The Standard Genetic Code Enhances Adaptive Evolution of Proteins
March 11-21, 2004
Clients: Wen Zhu and Dr. Stephen Freeland, Department of Biological Sciences, UMBC
Consultant: Dr. Matthias K. Gobbert, Mathematics
Description: The standard genetic code, by which most organisms translate genetic material into protein metabolism, is non- randomly organized. The Error Minimization hypothesis posits that natural selection produced a code that buffers genomes against the impact of mutations. However, previous studies supporting this hypothesis treat the code as an isolated trait, ignoring its influence on the evolution of the protein coding genome that it serves. A population genetic model of molecular evolution was developed to test the rate of adaptive gene evolution under different genetic codes. It is shown that the pattern of codon assignments has a profound effect on the speed of adaptive evolution, and a fundamental re-interpretation of the adaptive genetic code is offered, from one that minimizes errors to one that enhances the efficacy of natural selection. CIRC helped this work by performing the extensive numerical simulations required.
Additional outcomes: This project led to a publication:
- Wen Zhu and Stephen Freeland. The Standard Genetic Code Enhances Adaptive Evolution of Proteins. Submitted.

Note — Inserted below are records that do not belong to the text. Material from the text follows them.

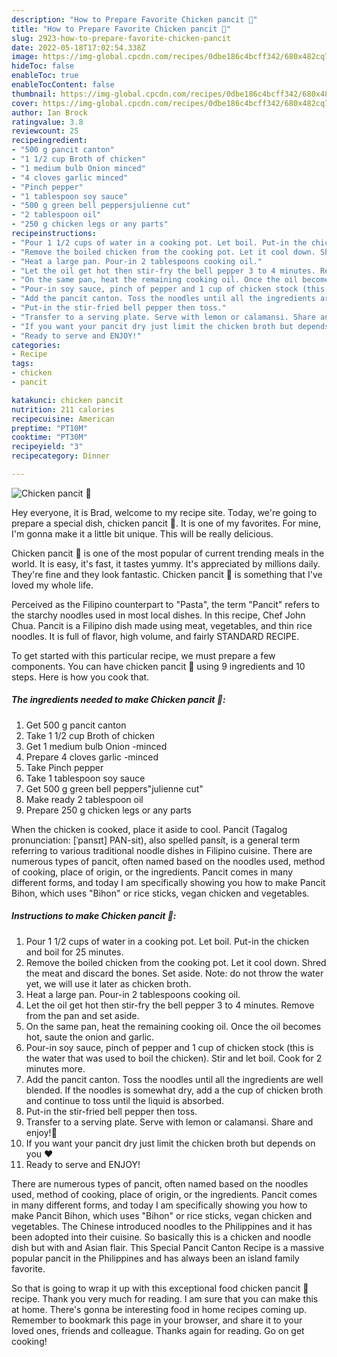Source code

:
 ```yaml
---
description: "How to Prepare Favorite Chicken pancit 🤤"
title: "How to Prepare Favorite Chicken pancit 🤤"
slug: 2923-how-to-prepare-favorite-chicken-pancit
date: 2022-05-18T17:02:54.338Z
image: https://img-global.cpcdn.com/recipes/0dbe186c4bcff342/680x482cq70/chicken-pancit-recipe-main-photo.jpg
hideToc: false
enableToc: true
enableTocContent: false
thumbnail: https://img-global.cpcdn.com/recipes/0dbe186c4bcff342/680x482cq70/chicken-pancit-recipe-main-photo.jpg
cover: https://img-global.cpcdn.com/recipes/0dbe186c4bcff342/680x482cq70/chicken-pancit-recipe-main-photo.jpg
author: Ian Brock
ratingvalue: 3.8
reviewcount: 25
recipeingredient:
- "500 g pancit canton"
- "1 1/2 cup Broth of chicken"
- "1 medium bulb Onion minced"
- "4 cloves garlic minced"
- "Pinch pepper"
- "1 tablespoon soy sauce"
- "500 g green bell peppersjulienne cut"
- "2 tablespoon oil"
- "250 g chicken legs or any parts"
recipeinstructions:
- "Pour 1 1/2 cups of water in a cooking pot. Let boil. Put-in the chicken and boil for 25 minutes."
- "Remove the boiled chicken from the cooking pot. Let it cool down. Shred the meat and discard the bones. Set aside. Note: do not throw the water yet, we will use it later as chicken broth."
- "Heat a large pan. Pour-in 2 tablespoons cooking oil."
- "Let the oil get hot then stir-fry the bell pepper 3 to 4 minutes. Remove from the pan and set aside."
- "On the same pan, heat the remaining cooking oil. Once the oil becomes hot, saute the onion and garlic."
- "Pour-in soy sauce, pinch of pepper and 1 cup of chicken stock (this is the water that was used to boil the chicken). Stir and let boil. Cook for 2 minutes more."
- "Add the pancit canton. Toss the noodles until all the ingredients are well blended. If the noodles is somewhat dry, add a the cup of chicken broth and continue to toss until the liquid is absorbed."
- "Put-in the stir-fried bell pepper then toss."
- "Transfer to a serving plate. Serve with lemon or calamansi. Share and enjoy!🤤"
- "If you want your pancit dry just limit the chicken broth but depends on you ❤"
- "Ready to serve and ENJOY!"
categories:
- Recipe
tags:
- chicken
- pancit

katakunci: chicken pancit 
nutrition: 211 calories
recipecuisine: American
preptime: "PT10M"
cooktime: "PT30M"
recipeyield: "3"
recipecategory: Dinner

---
```



![Chicken pancit 🤤](https://img-global.cpcdn.com/recipes/0dbe186c4bcff342/680x482cq70/chicken-pancit-recipe-main-photo.jpg)

Hey everyone, it is Brad, welcome to my recipe site. Today, we're going to prepare a special dish, chicken pancit 🤤. It is one of my favorites. For mine, I'm gonna make it a little bit unique. This will be really delicious.

Chicken pancit 🤤 is one of the most popular of current trending meals in the world. It is easy, it's fast, it tastes yummy. It's appreciated by millions daily. They're fine and they look fantastic. Chicken pancit 🤤 is something that I've loved my whole life.

Perceived as the Filipino counterpart to &#34;Pasta&#34;, the term &#34;Pancit&#34; refers to the starchy noodles used in most local dishes. In this recipe, Chef John Chua. Pancit is a Filipino dish made using meat, vegetables, and thin rice noodles. It is full of flavor, high volume, and fairly STANDARD RECIPE.


To get started with this particular recipe, we must prepare a few components. You can have chicken pancit 🤤 using 9 ingredients and 10 steps. Here is how you cook that.

<!--inarticleads1-->

##### The ingredients needed to make Chicken pancit 🤤:

1. Get 500 g pancit canton
1. Take 1 1/2 cup Broth of chicken
1. Get 1 medium bulb Onion -minced
1. Prepare 4 cloves garlic -minced
1. Take Pinch pepper
1. Take 1 tablespoon soy sauce
1. Get 500 g green bell peppers&#34;julienne cut&#34;
1. Make ready 2 tablespoon oil
1. Prepare 250 g chicken legs or any parts


When the chicken is cooked, place it aside to cool. Pancit (Tagalog pronunciation: [ˈpansɪt] PAN-sit), also spelled pansít, is a general term referring to various traditional noodle dishes in Filipino cuisine. There are numerous types of pancit, often named based on the noodles used, method of cooking, place of origin, or the ingredients. Pancit comes in many different forms, and today I am specifically showing you how to make Pancit Bihon, which uses &#34;Bihon&#34; or rice sticks, vegan chicken and vegetables. 

<!--inarticleads2-->

##### Instructions to make Chicken pancit 🤤:

1. Pour 1 1/2 cups of water in a cooking pot. Let boil. Put-in the chicken and boil for 25 minutes.
1. Remove the boiled chicken from the cooking pot. Let it cool down. Shred the meat and discard the bones. Set aside. Note: do not throw the water yet, we will use it later as chicken broth.
1. Heat a large pan. Pour-in 2 tablespoons cooking oil.
1. Let the oil get hot then stir-fry the bell pepper 3 to 4 minutes. Remove from the pan and set aside.
1. On the same pan, heat the remaining cooking oil. Once the oil becomes hot, saute the onion and garlic.
1. Pour-in soy sauce, pinch of pepper and 1 cup of chicken stock (this is the water that was used to boil the chicken). Stir and let boil. Cook for 2 minutes more.
1. Add the pancit canton. Toss the noodles until all the ingredients are well blended. If the noodles is somewhat dry, add a the cup of chicken broth and continue to toss until the liquid is absorbed.
1. Put-in the stir-fried bell pepper then toss.
1. Transfer to a serving plate. Serve with lemon or calamansi. Share and enjoy!🤤
1. If you want your pancit dry just limit the chicken broth but depends on you ❤
1. Ready to serve and ENJOY!

There are numerous types of pancit, often named based on the noodles used, method of cooking, place of origin, or the ingredients. Pancit comes in many different forms, and today I am specifically showing you how to make Pancit Bihon, which uses &#34;Bihon&#34; or rice sticks, vegan chicken and vegetables. The Chinese introduced noodles to the Philippines and it has been adopted into their cuisine. So basically this is a chicken and noodle dish but with and Asian flair. This Special Pancit Canton Recipe is a massive popular pancit in the Philippines and has always been an island family favorite. 

So that is going to wrap it up with this exceptional food chicken pancit 🤤 recipe. Thank you very much for reading. I am sure that you can make this at home. There's gonna be interesting food in home recipes coming up. Remember to bookmark this page in your browser, and share it to your loved ones, friends and colleague. Thanks again for reading. Go on get cooking!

Numerical Simulations of a Current Neural Network Model
March 18, 2004 to May 10, 2004
Client: Dr. Jonathan Bell, Department of Mathematics and Statistics, UMBC
Consultant: Zorayr Manukyan, Mathematics
Description: A certain integro-differential equation provides a model describing electrical activity of neural net. A numerical method for solving it was developed. The relationship between parameters in the model resulted in different types of wave phenomena.

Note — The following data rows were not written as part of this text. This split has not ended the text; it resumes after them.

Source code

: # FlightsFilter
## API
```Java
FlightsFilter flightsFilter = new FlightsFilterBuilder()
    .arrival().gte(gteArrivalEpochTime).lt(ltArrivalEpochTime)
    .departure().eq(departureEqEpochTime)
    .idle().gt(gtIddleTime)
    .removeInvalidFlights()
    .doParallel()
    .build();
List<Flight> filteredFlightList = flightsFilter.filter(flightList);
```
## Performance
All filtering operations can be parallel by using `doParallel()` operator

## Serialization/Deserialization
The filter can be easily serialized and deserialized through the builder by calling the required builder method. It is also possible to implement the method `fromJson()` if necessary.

This project was conducted as part of the consulting class Math/Stat 750 in Spring 2004 under the supervision of facilitator Dr. Matthias K. Gobbert.

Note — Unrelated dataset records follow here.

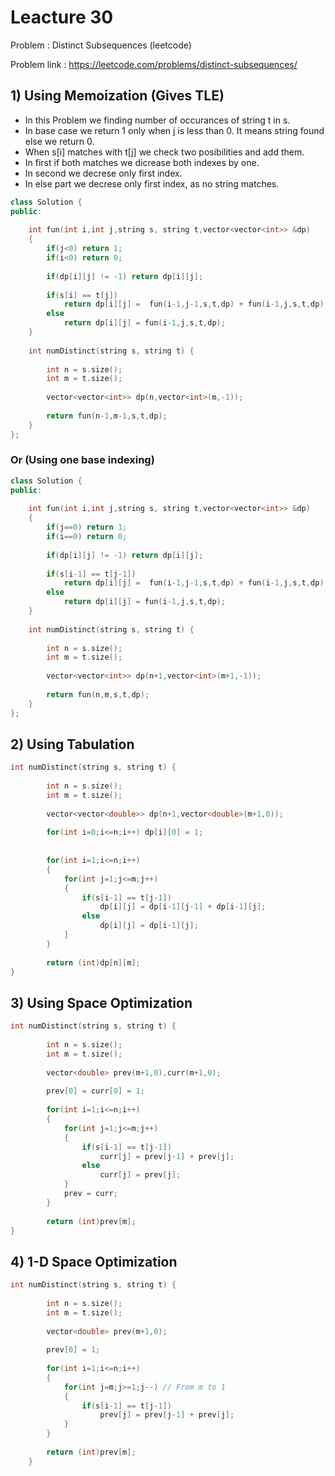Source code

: # Leacture 30
Problem : Distinct Subsequences (leetcode)

Problem link : https://leetcode.com/problems/distinct-subsequences/

## 1) Using Memoization (Gives TLE)
- In this Problem we finding number of occurances of string t in s.
- In base case we return 1 only when j is less than 0. It means string found else we return 0.
- When s[i] matches with  t[j] we check two posibilities and add them.
- In first if both matches we dicrease both indexes by one.
- In second we decrese only first index.
- In else part we decrese only first index, as no string matches.

```C++
class Solution {
public:
    
    int fun(int i,int j,string s, string t,vector<vector<int>> &dp)
    {
        if(j<0) return 1;
        if(i<0) return 0;
        
        if(dp[i][j] != -1) return dp[i][j];
        
        if(s[i] == t[j])
            return dp[i][j] =  fun(i-1,j-1,s,t,dp) + fun(i-1,j,s,t,dp);
        else
            return dp[i][j] = fun(i-1,j,s,t,dp);
    }
    
    int numDistinct(string s, string t) {
        
        int n = s.size();
        int m = t.size();
        
        vector<vector<int>> dp(n,vector<int>(m,-1));
        
        return fun(n-1,m-1,s,t,dp);
    }
};
```
### Or (Using one base indexing)
```C++
class Solution {
public:
    
    int fun(int i,int j,string s, string t,vector<vector<int>> &dp)
    {
        if(j==0) return 1;
        if(i==0) return 0;
        
        if(dp[i][j] != -1) return dp[i][j];
        
        if(s[i-1] == t[j-1])
            return dp[i][j] =  fun(i-1,j-1,s,t,dp) + fun(i-1,j,s,t,dp);
        else
            return dp[i][j] = fun(i-1,j,s,t,dp);
    }
    
    int numDistinct(string s, string t) {
        
        int n = s.size();
        int m = t.size();
        
        vector<vector<int>> dp(n+1,vector<int>(m+1,-1));
        
        return fun(n,m,s,t,dp);
    }
};
```

## 2) Using Tabulation

```C++
int numDistinct(string s, string t) {
        
        int n = s.size();
        int m = t.size();
        
        vector<vector<double>> dp(n+1,vector<double>(m+1,0));
        
        for(int i=0;i<=n;i++) dp[i][0] = 1;
        
        
        for(int i=1;i<=n;i++)
        {
            for(int j=1;j<=m;j++)
            {
                if(s[i-1] == t[j-1])
                    dp[i][j] = dp[i-1][j-1] + dp[i-1][j]; 
                else
                    dp[i][j] = dp[i-1][j]; 
            }
        }
        
        return (int)dp[n][m]; 
}
```

## 3) Using Space Optimization

```C++
int numDistinct(string s, string t) {
        
        int n = s.size();
        int m = t.size();
        
        vector<double> prev(m+1,0),curr(m+1,0);
        
        prev[0] = curr[0] = 1;
        
        for(int i=1;i<=n;i++)
        {
            for(int j=1;j<=m;j++)
            {
                if(s[i-1] == t[j-1])
                    curr[j] = prev[j-1] + prev[j]; 
                else
                    curr[j] = prev[j]; 
            }
            prev = curr;
        }
        
        return (int)prev[m]; 
}
```

## 4) 1-D Space Optimization

```C++
int numDistinct(string s, string t) {
        
        int n = s.size();
        int m = t.size();
        
        vector<double> prev(m+1,0);
        
        prev[0] = 1;
        
        for(int i=1;i<=n;i++)
        {
            for(int j=m;j>=1;j--) // From m to 1
            {
                if(s[i-1] == t[j-1])
                    prev[j] = prev[j-1] + prev[j]; 
            }
        }
        
        return (int)prev[m]; 
    }
```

Cluster Analysis for Compositional Data
March 18, 2004 to May 10, 2004
Client: Dr. Erle Ellis, Department of Geography and Environmental Systems, UMBC
Consultant: Ronny O. Vallejos, Statistics
Description: Cluster analysis is a statistical technique of interest in many different fields for grouping data. This work presented a clustering technique to deal with compositional data, i.e. data consisting of vectors in which the components are proportions adding up to one. Various strategies for replacing zeros in the data were discussed. To illustrate the method we presented the analysis of a data set from the Yangtze Plain region in China.
This project was conducted as part of the consulting class Math/Stat 750 in Spring 2004 under the supervision of the facilitator Dr. Nagaraj K. Neerchal.
Data Analysis for Concentration of Atrazine in Ground Water and Area of Influence
March 18, 2004 to May 10, 2004
Client: Earl Greene, U.S. Geological Survey, Baltimore, MD
Consultants: Justin Newcomer and Rupa Bhensdadia, Statistics
Description: Atrazine (a pesticide) is used to control broadleaf and grassy weeds. The U.S. Environmental Protection Agency has set some standards for maximum contaminant level of Atrazine in drinking water. It is assumed that the response variable, concentration of Atrazine, can be predicted with logistic regression. The model was fit using various explanatory variables, collected for sample units. Also, an analysis was done to find the area of influence for the above stated study.
This project was conducted as part of the consulting class Math/Stat 750 in Spring 2004 under the supervision of facilitator Dr. Nagaraj K. Neerchal.
Sensitivity Analysis for a Plague Model
March 18, 2004 to May 10, 2004
Client: Dr. Holly Gaff, Dynamics Technology, Inc., Arlington, VA
Consultants: Stephen Clark and Jonathan Desi, Mathematics
Description: Plague is considered a prominent disease threat. In the past, outbreaks have affected large amounts of the population. Today, the threat of plague being used as a biological warfare and terrorism agent is a realistic possibility. Researchers have studied this topic and developed a mathematical model of differential equations to understand how plague behaves. Sensitivity analysis on certain parameters in the model was performed to see how the behavior is affected. This analysis will hopefully help researchers in this area better understand the behavior of plague.
This project was conducted as part of the consulting class Math/Stat 750 in Spring 2004 under the supervision of facilitator Dr. Matthias K. Gobbert.